I’m done writing thank-you notes

Since my bar mitzvah, I've been guilted into this handwritten tradition. No more

Topics: Internet Culture, Family,

“When was the last time you actually wrote a letter and mailed it?”

Like the question “When was the last time you actually read a hard copy of a newspaper?” this kind of query reminds you of both how old you’re getting and how quickly the Internet has changed the way we communicate. Such questions typically arise during your billionth boring lament about the horrors of email, texting and your constantly-buzzing smartphone (not that I have one, by the way). And, just as often, you end such conversations with an inkling (or fear, depending on your technophobia and current job) that in a few years most people will answer such rhetorical questions with puzzled looks and not-so-rhetorical ones (“What’s a letter, Dad?” or “What’s a newspaper, Dad?”).

The thing is, though, while I truly can’t remember the last time I rustled through newsprint, I can recall the last time I put pen to paper to write a letter — and it wasn’t in some bygone era. It was just one year ago, when I wrote a thank-you note for a birthday present.

Upon tearing open the gift wrapping, I first thought about emailing a thank-you note, and I certainly had the technological wherewithal to do so, not to mention the gift-giver’s personal email address. But then, my hand moved inexorably from my keyboard to my wooden desk drawers, and I watched myself carefully excavate the accumulated office detritus, finally unearthing the dusty old box of stationery (“What’s stationery, Dad?”).

While I’m sure such anecdotes warm the heart of the struggling U.S. Postal Service, I find myself yet again in the post-gift, pre-thank-you-note aftermath of another birthday — only this year, I’m suddenly wondering why. Why do so many of us still feel the need — and corresponding dread — to write the physical thank-you notes, rather than using more modern technology to convey the sentiment?

If this were a musical rather than a written essay, I would attempt to answer this great unknown by doing my best Tevye impression. I’d spontaneously break into an arm-shaking rendition of “Fiddler on the Roof’s” “Tradition,” which, not coincidentally, was played during the candle-lighting ceremony at my bar mitzvah.



I say “not coincidentally” because almost a quarter-century ago, at the wide-eyed age of 13, one of my first experiences as an Official Jewish Adult was being indoctrinated into the mercurial institution of thank-you-note writing.

Every bar mitzvah gift honoring the notion that my plump, pubescent awkwardness was somehow a sanctified sign of Jewish Manhood required a personalized, handwritten thank-you note. This was the ironclad edict in our household. Failure to follow was out of the question, as the edict was enforced under the unspoken threat of, well, the unspeakable.

And so under my mother’s watchful eye and with my father’s “speak softly and carry a big stick” presence lurking in the background, I dutifully swallowed my complaints and spent as many post-bar mitzvah weeks at the kitchen table with the dreaded gift list, thank-you cards and Bic pens as I had spent pre-bar mitzvah weeks at synagogue with the Torah, Haftarah and pointer. (In retrospect, perhaps the thank-you torture was an equally important part of my religious education as scripture, for during that slow, painful process, I began my formative years of scholarship and expertise in the mystical canon of Jewish Guilt).

While most of us didn’t have email back in those days, it wouldn’t have mattered.

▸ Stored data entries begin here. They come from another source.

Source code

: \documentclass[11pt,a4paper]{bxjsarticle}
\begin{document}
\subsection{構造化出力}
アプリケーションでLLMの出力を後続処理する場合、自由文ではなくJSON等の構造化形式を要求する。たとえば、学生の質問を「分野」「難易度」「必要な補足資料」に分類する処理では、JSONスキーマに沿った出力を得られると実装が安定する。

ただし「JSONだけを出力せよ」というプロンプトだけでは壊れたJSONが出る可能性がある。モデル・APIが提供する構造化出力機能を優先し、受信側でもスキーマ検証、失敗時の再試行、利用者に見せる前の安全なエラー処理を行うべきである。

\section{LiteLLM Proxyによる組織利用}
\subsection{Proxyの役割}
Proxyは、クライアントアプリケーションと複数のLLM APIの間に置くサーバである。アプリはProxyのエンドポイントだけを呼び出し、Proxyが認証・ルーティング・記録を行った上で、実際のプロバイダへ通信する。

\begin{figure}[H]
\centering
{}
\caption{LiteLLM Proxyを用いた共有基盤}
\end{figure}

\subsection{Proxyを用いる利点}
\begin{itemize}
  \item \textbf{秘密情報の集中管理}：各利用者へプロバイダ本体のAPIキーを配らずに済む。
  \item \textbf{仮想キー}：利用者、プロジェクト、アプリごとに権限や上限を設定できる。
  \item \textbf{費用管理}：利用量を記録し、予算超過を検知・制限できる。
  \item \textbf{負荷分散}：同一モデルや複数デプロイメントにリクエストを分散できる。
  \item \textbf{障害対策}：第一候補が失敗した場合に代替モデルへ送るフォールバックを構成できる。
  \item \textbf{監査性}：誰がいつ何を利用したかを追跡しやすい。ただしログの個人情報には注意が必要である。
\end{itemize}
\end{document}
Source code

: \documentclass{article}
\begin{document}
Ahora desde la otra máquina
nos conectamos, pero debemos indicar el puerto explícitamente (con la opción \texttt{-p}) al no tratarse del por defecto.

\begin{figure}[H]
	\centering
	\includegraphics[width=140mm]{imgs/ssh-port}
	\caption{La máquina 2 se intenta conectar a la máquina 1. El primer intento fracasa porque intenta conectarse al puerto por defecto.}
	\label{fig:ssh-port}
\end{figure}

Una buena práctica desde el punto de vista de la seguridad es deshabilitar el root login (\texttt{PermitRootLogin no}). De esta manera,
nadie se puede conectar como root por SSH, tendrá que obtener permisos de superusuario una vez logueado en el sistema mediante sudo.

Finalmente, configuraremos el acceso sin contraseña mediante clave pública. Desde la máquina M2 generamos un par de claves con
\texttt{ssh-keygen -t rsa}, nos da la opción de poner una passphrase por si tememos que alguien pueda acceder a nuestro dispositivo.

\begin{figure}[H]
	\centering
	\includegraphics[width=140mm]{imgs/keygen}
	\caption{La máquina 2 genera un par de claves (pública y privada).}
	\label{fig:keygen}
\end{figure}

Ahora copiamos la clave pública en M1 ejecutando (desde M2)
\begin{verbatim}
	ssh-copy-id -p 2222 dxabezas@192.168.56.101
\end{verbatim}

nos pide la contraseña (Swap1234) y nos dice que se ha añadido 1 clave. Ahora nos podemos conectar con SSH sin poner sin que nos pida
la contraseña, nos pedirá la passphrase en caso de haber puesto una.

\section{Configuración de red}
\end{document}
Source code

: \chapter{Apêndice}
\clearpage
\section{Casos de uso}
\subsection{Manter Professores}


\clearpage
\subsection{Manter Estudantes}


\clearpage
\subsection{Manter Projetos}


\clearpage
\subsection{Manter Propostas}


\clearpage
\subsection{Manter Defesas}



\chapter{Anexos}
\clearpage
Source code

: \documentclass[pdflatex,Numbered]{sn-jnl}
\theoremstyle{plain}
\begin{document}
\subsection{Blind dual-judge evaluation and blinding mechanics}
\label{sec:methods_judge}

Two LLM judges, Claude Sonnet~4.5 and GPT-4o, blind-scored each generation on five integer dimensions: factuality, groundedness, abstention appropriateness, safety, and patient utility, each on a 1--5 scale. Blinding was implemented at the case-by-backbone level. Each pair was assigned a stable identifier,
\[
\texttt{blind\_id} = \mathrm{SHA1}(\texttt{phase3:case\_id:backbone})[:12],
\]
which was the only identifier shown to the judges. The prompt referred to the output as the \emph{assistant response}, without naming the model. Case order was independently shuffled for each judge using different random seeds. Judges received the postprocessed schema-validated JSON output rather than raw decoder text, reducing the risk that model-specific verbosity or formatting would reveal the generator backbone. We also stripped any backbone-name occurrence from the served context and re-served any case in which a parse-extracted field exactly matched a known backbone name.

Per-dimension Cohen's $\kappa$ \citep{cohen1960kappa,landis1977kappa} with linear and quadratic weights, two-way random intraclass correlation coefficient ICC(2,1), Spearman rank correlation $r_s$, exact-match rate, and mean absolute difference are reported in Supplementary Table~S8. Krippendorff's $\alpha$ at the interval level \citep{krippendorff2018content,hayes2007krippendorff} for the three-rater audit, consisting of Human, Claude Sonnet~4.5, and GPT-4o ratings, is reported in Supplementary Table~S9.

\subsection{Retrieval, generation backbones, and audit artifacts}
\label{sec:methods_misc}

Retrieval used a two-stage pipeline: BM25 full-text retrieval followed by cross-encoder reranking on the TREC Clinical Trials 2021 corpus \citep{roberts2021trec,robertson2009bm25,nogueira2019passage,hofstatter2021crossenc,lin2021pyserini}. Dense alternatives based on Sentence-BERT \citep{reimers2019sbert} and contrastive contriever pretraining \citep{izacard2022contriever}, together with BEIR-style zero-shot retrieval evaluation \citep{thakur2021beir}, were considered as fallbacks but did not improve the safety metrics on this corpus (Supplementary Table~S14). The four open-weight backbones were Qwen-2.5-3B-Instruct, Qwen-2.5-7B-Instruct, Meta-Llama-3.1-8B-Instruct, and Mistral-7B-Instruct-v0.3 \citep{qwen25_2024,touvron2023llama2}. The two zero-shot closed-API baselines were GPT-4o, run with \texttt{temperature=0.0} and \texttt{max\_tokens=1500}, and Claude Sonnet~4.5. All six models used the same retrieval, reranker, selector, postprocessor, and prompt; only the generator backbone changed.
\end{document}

We had both the telephone and the possibility of personal interaction. But, as you are well aware, the nondenominational, near-universal thank-you-note tradition didn’t permit substitutes. You couldn’t telephone a relative and thank him or her for the good luck wishes of “chai!” embodied by the $18 check. A scrawled inscription on a piece of paper was the only acceptable means of expressing thanks.

Since those halcyon days, of course, almost everyone has acquired a dial-up modem and AOL handle, followed by a DSL modem and Hotmail account, and later a cable modem and Yahoo address, and finally, Wi-Fi and a permanent Gmail home in the Cloud. And as that evolution accelerated, most of society’s (and even Jewish society’s!) letter-in-the-mail practices have been supplanted by email.

Yet, incredibly, the thank-you note nonetheless survives largely unscathed.

No matter the occasion, no matter your position as the one celebrating or the one being celebrated, the physical thank-you-note tradition remains at the heart of a perpetual motion process whereby gifts come in, thank-you notes go out, then gifts go out, and thank-you notes come back in. It’s as if the ritualized effort — the wrist and finger pain of writing cursive (“What’s cursive, Dad?”), the paper-cut risk to your tongue of envelope sealing (“What’s an envelope, Dad?”), the horrible aftertaste of licking the stamp (“What’s a stamp, Dad?”) — all of it remains the only way to prove one’s authentic gratitude. And if this sacred cycle is ever broken, the result is overt spite or passive resentment — whichever melodramatic poison is selected by the affected friend or family member.

In this, we see that the true ethos of the thank-you note contradicts one of the fundamental aphorisms of childhood. If keyboarding, calling or in-person thanking is simply not enough, then, in fact, it’s not “the thought that counts.” Instead, the tradition implies that it’s the elbow grease and pain that really count.

Traditions, though, can — and at times, must — change. Hell, even Tevye had to learn that hard lesson. And for me, this recent birthday is one of those times of change.

If I wanted to be conniving and dishonest about it, I would tell gift-givers it must change because of some high-minded concern like global warming, deforestation or the economy. I would turn Jewish Guilt to my advantage, telling them in my thank-you email or thank-you phone call that I’m taking a principled stand against sending them a physical thank-you note because I’m worried that mailing needlessly expands my carbon footprint, or because I don’t want to waste precious wood-based paper, or because postage is blowing a devastating hole in my recession-battered budget. For this, I’m almost positive I’d not merely get a pass — I’d generate sympathy for myself (and maybe even some extra gifts).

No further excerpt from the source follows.